** WHAT IS BEING ASKED **
Search the listing below for the string "velocity", then copy every line it appears in.

** DATA LISTING **

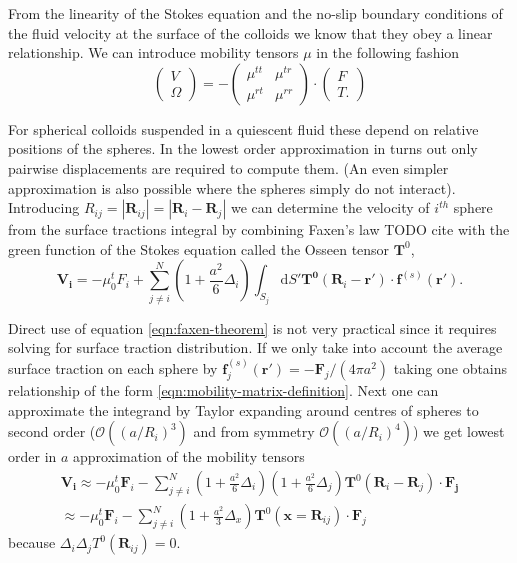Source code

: \documentclass{doctoral}
\newcommand{\dd}{\mathrm{d}}
\begin{document}
From the linearity of the Stokes equation and the no-slip boundary conditions of the fluid velocity at the surface of the colloids we know that they obey a linear relationship. We can introduce mobility tensors $\mu$ in the following fashion
\begin{equation}
    \begin{pmatrix}
        V \\ \Omega
    \end{pmatrix} = 
    - \begin{pmatrix}
        \mu^{tt} & \mu^{tr} \\
        \mu^{rt} & \mu^{rr}
    \end{pmatrix}
    \cdot \begin{pmatrix}
        F \\ T.
    \end{pmatrix}
    \label{eqn:mobility-matrix-definition}
\end{equation}

For spherical colloids suspended in a quiescent fluid these depend on relative positions of the spheres. In the lowest order approximation in turns out only pairwise displacements are required to compute them. (An even simpler approximation is also possible where the spheres simply do not interact). Introducing $R_{ij} = |\bm{R}_{ij}| = |\bm{R}_i - \bm{R}_j|$ we can determine the velocity of $i^{th}$ sphere from the surface tractions integral by combining Faxen's law TODO cite with the green function of the Stokes equation called the Osseen tensor $\bm{T}^0$,
\begin{equation}
    \bm{V_i} = -\mu_0^t F_i + \sum_{j\neq i}^N (1 + \frac{a^2}{6} \Delta_i) \int_{S_j} \dd S' \bm{T^0}(\bm{R}_i-\bm{r'})\cdot \bm{f}^{(s)}(\bm{r'}).
    \label{eqn:faxen-theorem}
\end{equation}

Direct use of equation \eqref{eqn:faxen-theorem} is not very practical since it requires solving for surface traction distribution. If we only take into account the average surface traction on each sphere  by $\bm{f}_j^{(s)}(\bm{r'}) = -\bm{F}_j / (4\pi a^2)$ taking one obtains relationship of the form \eqref{eqn:mobility-matrix-definition}. Next one can approximate the integrand by Taylor expanding around centres of spheres to second order ($\mathcal{O}((a/R_i)^3)$ and from symmetry $\mathcal{O}((a/R_i)^4)$) we get lowest order in $a$ approximation of the mobility tensors
\begin{eqnarray}
    \bm{V_i} \approx -\mu_0^t \bm{F}_i  - \sum_{j\neq i}^N (1 + \frac{a^2}{6} \Delta_i) (1 + \frac{a^2}{6} \Delta_j) \bm{T}^{0} (\bm{R}_i - \bm{R}_j) \cdot \bm{F_j} \\
    \approx -\mu_0^t \bm{F}_i  - \sum_{j\neq i}^N (1 + \frac{a^2}{3} \Delta_x) \bm{T}^{0} (\bm{x} = \bm{R}_{ij}) \cdot \bm{F}_j
    \label{eqn:rotne-prager-derivation}
\end{eqnarray}
because $\Delta_i \Delta_j T^0(\bm{R}_{ij}) = 0$.
\end{document}
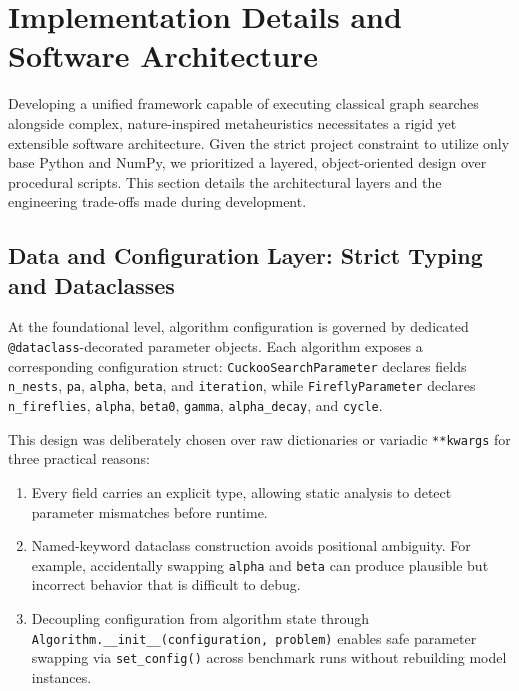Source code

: \section{Implementation Details and Software Architecture}
\label{sec:implementation}

Developing a unified framework capable of executing classical graph searches alongside complex, nature-inspired metaheuristics necessitates a rigid yet extensible software architecture. Given the strict project constraint to utilize only base Python and NumPy, we prioritized a layered, object-oriented design over procedural scripts. This section details the architectural layers and the engineering trade-offs made during development.

\subsection{Data and Configuration Layer: Strict Typing and Dataclasses}
At the foundational level, algorithm configuration is governed by dedicated \texttt{@dataclass}-decorated parameter objects. Each algorithm exposes a corresponding configuration struct: \texttt{CuckooSearchParameter} declares fields \texttt{n\_nests}, \texttt{pa}, \texttt{alpha}, \texttt{beta}, and \texttt{iteration}, while \texttt{FireflyParameter} declares \texttt{n\_fireflies}, \texttt{alpha}, \texttt{beta0}, \texttt{gamma}, \texttt{alpha\_decay}, and \texttt{cycle}.

This design was deliberately chosen over raw dictionaries or variadic \texttt{**kwargs} for three practical reasons:
\begin{enumerate}
    \item Every field carries an explicit type, allowing static analysis to detect parameter mismatches before runtime.
    \item Named-keyword dataclass construction avoids positional ambiguity. For example, accidentally swapping \texttt{alpha} and \texttt{beta} can produce plausible but incorrect behavior that is difficult to debug.
    \item Decoupling configuration from algorithm state through \texttt{Algorithm.\_\_init\_\_(configuration, problem)} enables safe parameter swapping via \texttt{set\_config()} across benchmark runs without rebuilding model instances.
\end{enumerate}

** COMPLETED EXERCISE **
From the linearity of the Stokes equation and the no-slip boundary conditions of the fluid velocity at the surface of the colloids we know that they obey a linear relationship. We can introduce mobility tensors $\mu$ in the following fashion
For spherical colloids suspended in a quiescent fluid these depend on relative positions of the spheres. In the lowest order approximation in turns out only pairwise displacements are required to compute them. (An even simpler approximation is also possible where the spheres simply do not interact). Introducing $R_{ij} = |\bm{R}_{ij}| = |\bm{R}_i - \bm{R}_j|$ we can determine the velocity of $i^{th}$ sphere from the surface tractions integral by combining Faxen's law TODO cite with the green function of the Stokes equation called the Osseen tensor $\bm{T}^0$,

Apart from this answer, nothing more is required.